Trump's tweet rants have always been controversial. But recently, as the US death toll from the pandemic has approached 100,000, they have become uncomfortable even for some of the President's most prominent supporters.
"I do think the President should stop tweeting about Joe Scarborough in the middle of a pandemic," said Rep. Liz Cheney, a Wyoming Republican. "He's the commander in chief of this nation and he is causing great pain to the family of the young woman who died."
But those who understand the President's social media habits believe it is unlikely that he will change his behavior any time soon. Miller, who has been present as Trump crafts his tweets, said the President views the platform as an outlet where he can speak directly to his supporters.
"It is one of President Trump's super powers," Miller said. "He understood very early on that social media, Twitter in particular, gave him unvarnished access to the American people and his supporters. What Trump maximized was social media's ability to bypass the artificial conversation created by the mainstream media."

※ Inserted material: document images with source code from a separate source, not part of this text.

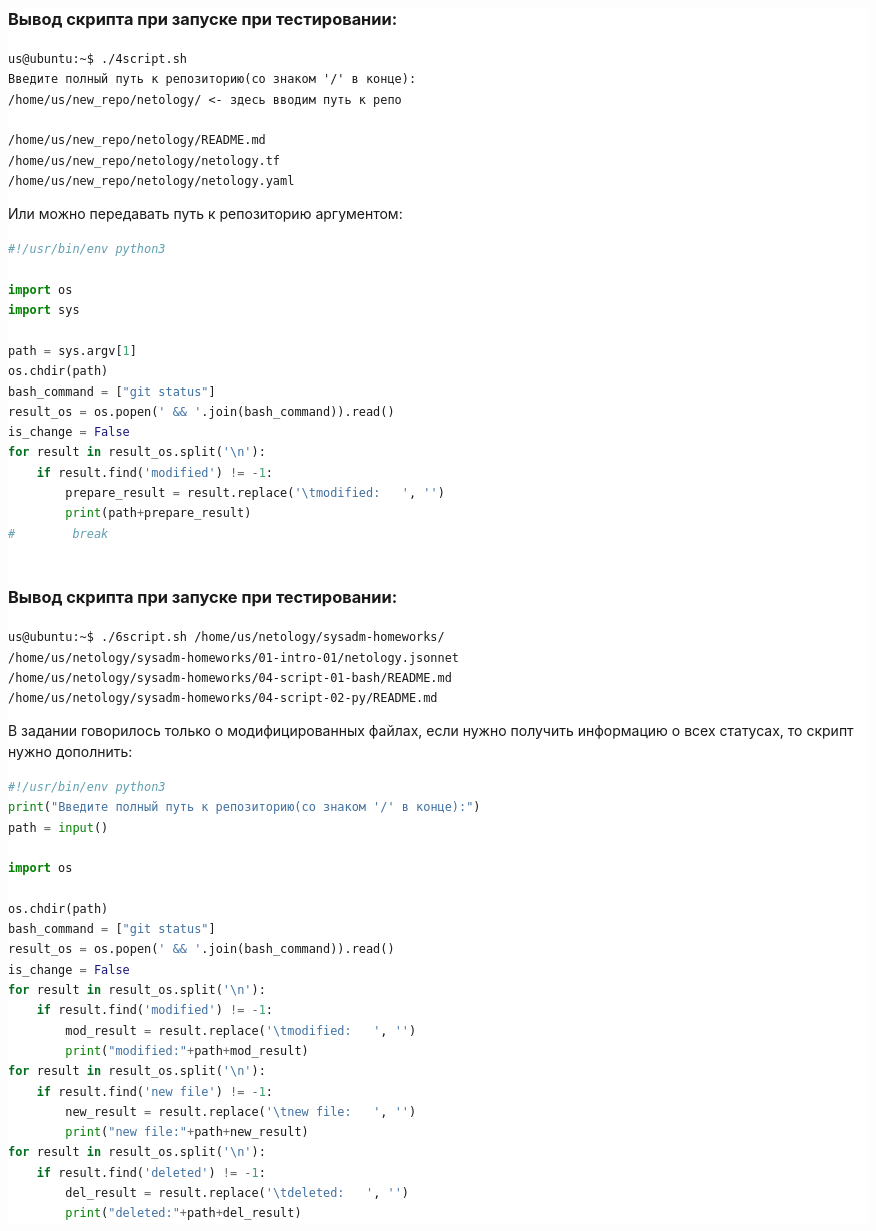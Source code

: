 ### Вывод скрипта при запуске при тестировании:
```
us@ubuntu:~$ ./4script.sh
Введите полный путь к репозиторию(со знаком '/' в конце):
/home/us/new_repo/netology/ <- здесь вводим путь к репо
    
/home/us/new_repo/netology/README.md
/home/us/new_repo/netology/netology.tf
/home/us/new_repo/netology/netology.yaml
```  
    
Или можно передавать путь к репозиторию аргументом:
```python
#!/usr/bin/env python3

import os
import sys

path = sys.argv[1]
os.chdir(path)
bash_command = ["git status"]
result_os = os.popen(' && '.join(bash_command)).read()
is_change = False
for result in result_os.split('\n'):
    if result.find('modified') != -1:
        prepare_result = result.replace('\tmodified:   ', '')
        print(path+prepare_result)
#        break
    
```
    
### Вывод скрипта при запуске при тестировании:
```
us@ubuntu:~$ ./6script.sh /home/us/netology/sysadm-homeworks/
/home/us/netology/sysadm-homeworks/01-intro-01/netology.jsonnet
/home/us/netology/sysadm-homeworks/04-script-01-bash/README.md
/home/us/netology/sysadm-homeworks/04-script-02-py/README.md
```
В задании говорилось только о модифицированных файлах, если нужно получить информацию о всех статусах, то скрипт нужно дополнить:
```python
#!/usr/bin/env python3
print("Введите полный путь к репозиторию(со знаком '/' в конце):")
path = input()

import os

os.chdir(path)
bash_command = ["git status"]
result_os = os.popen(' && '.join(bash_command)).read()
is_change = False
for result in result_os.split('\n'):
    if result.find('modified') != -1:
        mod_result = result.replace('\tmodified:   ', '')
        print("modified:"+path+mod_result)
for result in result_os.split('\n'):
    if result.find('new file') != -1:
        new_result = result.replace('\tnew file:   ', '')
        print("new file:"+path+new_result)
for result in result_os.split('\n'):
    if result.find('deleted') != -1:
        del_result = result.replace('\tdeleted:   ', '')
        print("deleted:"+path+del_result)
```
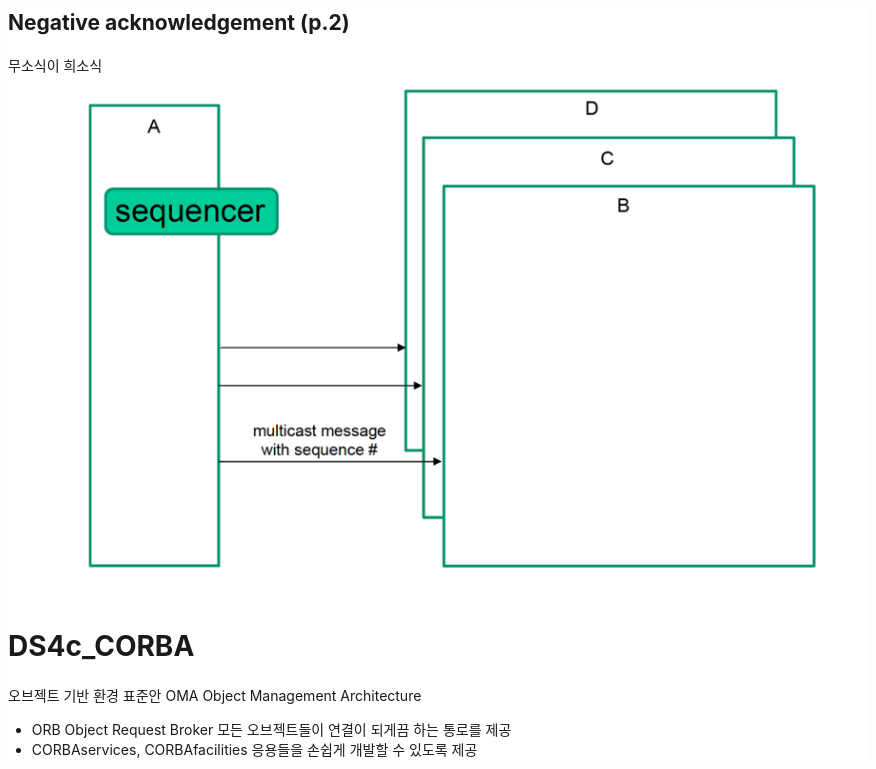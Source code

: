 ## Negative acknowledgement (p.2)
무소식이 희소식<br>
![](images/7.png)



# DS4c_CORBA
오브젝트 기반 환경 표준안
OMA Object Management Architecture 
* ORB Object Request Broker
모든 오브젝트들이 연결이 되게끔 하는 통로를 제공<br>
* CORBAservices, CORBAfacilities
응용들을 손쉽게 개발할 수 있도록 제공<br>
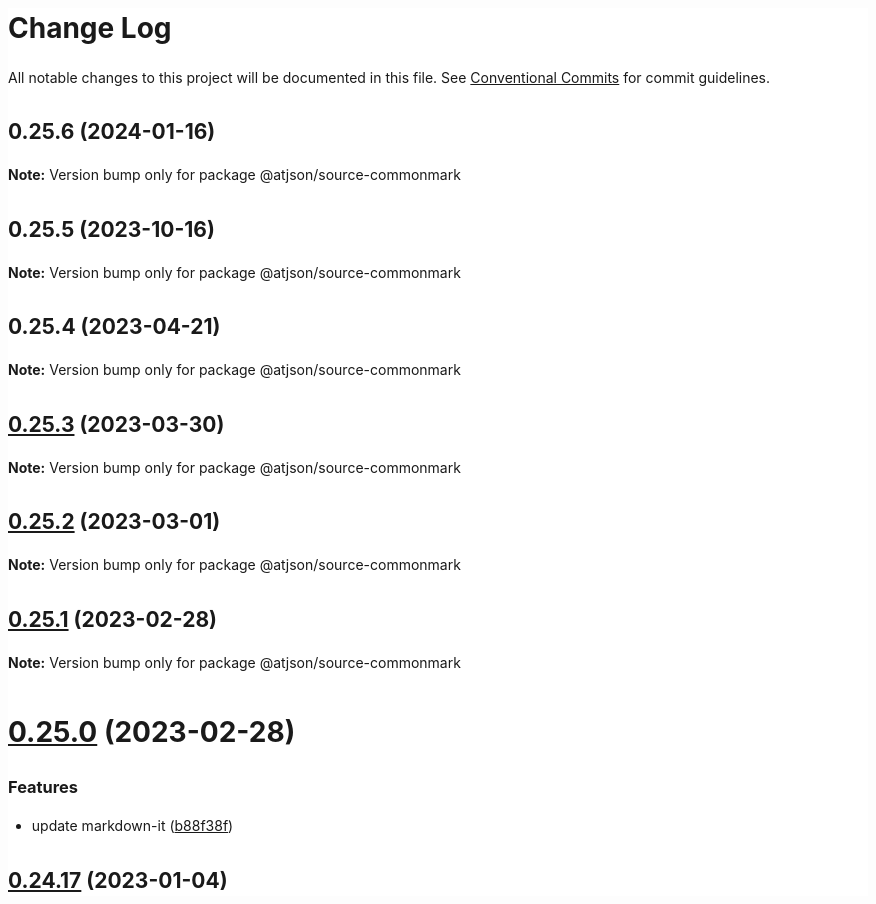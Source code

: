 # Change Log

All notable changes to this project will be documented in this file.
See [Conventional Commits](https://conventionalcommits.org) for commit guidelines.

## 0.25.6 (2024-01-16)

**Note:** Version bump only for package @atjson/source-commonmark

## 0.25.5 (2023-10-16)

**Note:** Version bump only for package @atjson/source-commonmark

## 0.25.4 (2023-04-21)

**Note:** Version bump only for package @atjson/source-commonmark

## [0.25.3](https://github.com/CondeNast/atjson/compare/@atjson/source-commonmark@0.25.2...@atjson/source-commonmark@0.25.3) (2023-03-30)

**Note:** Version bump only for package @atjson/source-commonmark

## [0.25.2](https://github.com/CondeNast/atjson/compare/@atjson/source-commonmark@0.25.1...@atjson/source-commonmark@0.25.2) (2023-03-01)

**Note:** Version bump only for package @atjson/source-commonmark

## [0.25.1](https://github.com/CondeNast/atjson/compare/@atjson/source-commonmark@0.25.0...@atjson/source-commonmark@0.25.1) (2023-02-28)

**Note:** Version bump only for package @atjson/source-commonmark

# [0.25.0](https://github.com/CondeNast/atjson/compare/@atjson/source-commonmark@0.24.17...@atjson/source-commonmark@0.25.0) (2023-02-28)

### Features

- update markdown-it ([b88f38f](https://github.com/CondeNast/atjson/commit/b88f38f89a4ecc12694f8b0d13d89b27dd467a11))

## [0.24.17](https://github.com/CondeNast/atjson/compare/@atjson/source-commonmark@0.24.16...@atjson/source-commonmark@0.24.17) (2023-01-04)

Under the order, the Commerce Department would ask the Federal Communications Commission for new regulations clarifying when a company's conduct might violate the good faith provisions of Section 230 -- potentially making it easier for tech companies to be sued.
That is consistent with a draft order whose text CNN first reported last summer -- and which prompted FCC officials to push back on the plan privately.
"This debate is an important one. The Federal Communications Commission will carefully review any petition for rulemaking filed by the Department of Commerce," FCC Chairman Ajit Pai said Thursday.
The order instructs the Justice Department to consult with state attorneys general on allegations of anti-conservative bias. It bans federal agencies from advertising on platforms that have allegedly violated Section 230's good-faith principles.
Finally, the order would direct the Federal Trade Commission to report on complaints about political bias collected by the White House and to consider bringing lawsuits against companies accused of violating the administration's interpretation of Section 230.
The provisions regarding the FTC could raise additional legal questions, as the FTC is an independent agency that does not take orders from the President.
"The FTC is committed to robust enforcement of consumer protection and competition laws, including with respect to social media platforms, and consistent with our jurisdictional authority and constitutional limitations," FTC spokesman Peter Kaplan said Thursday.
This story and headline have been updated with additional information about the executive order.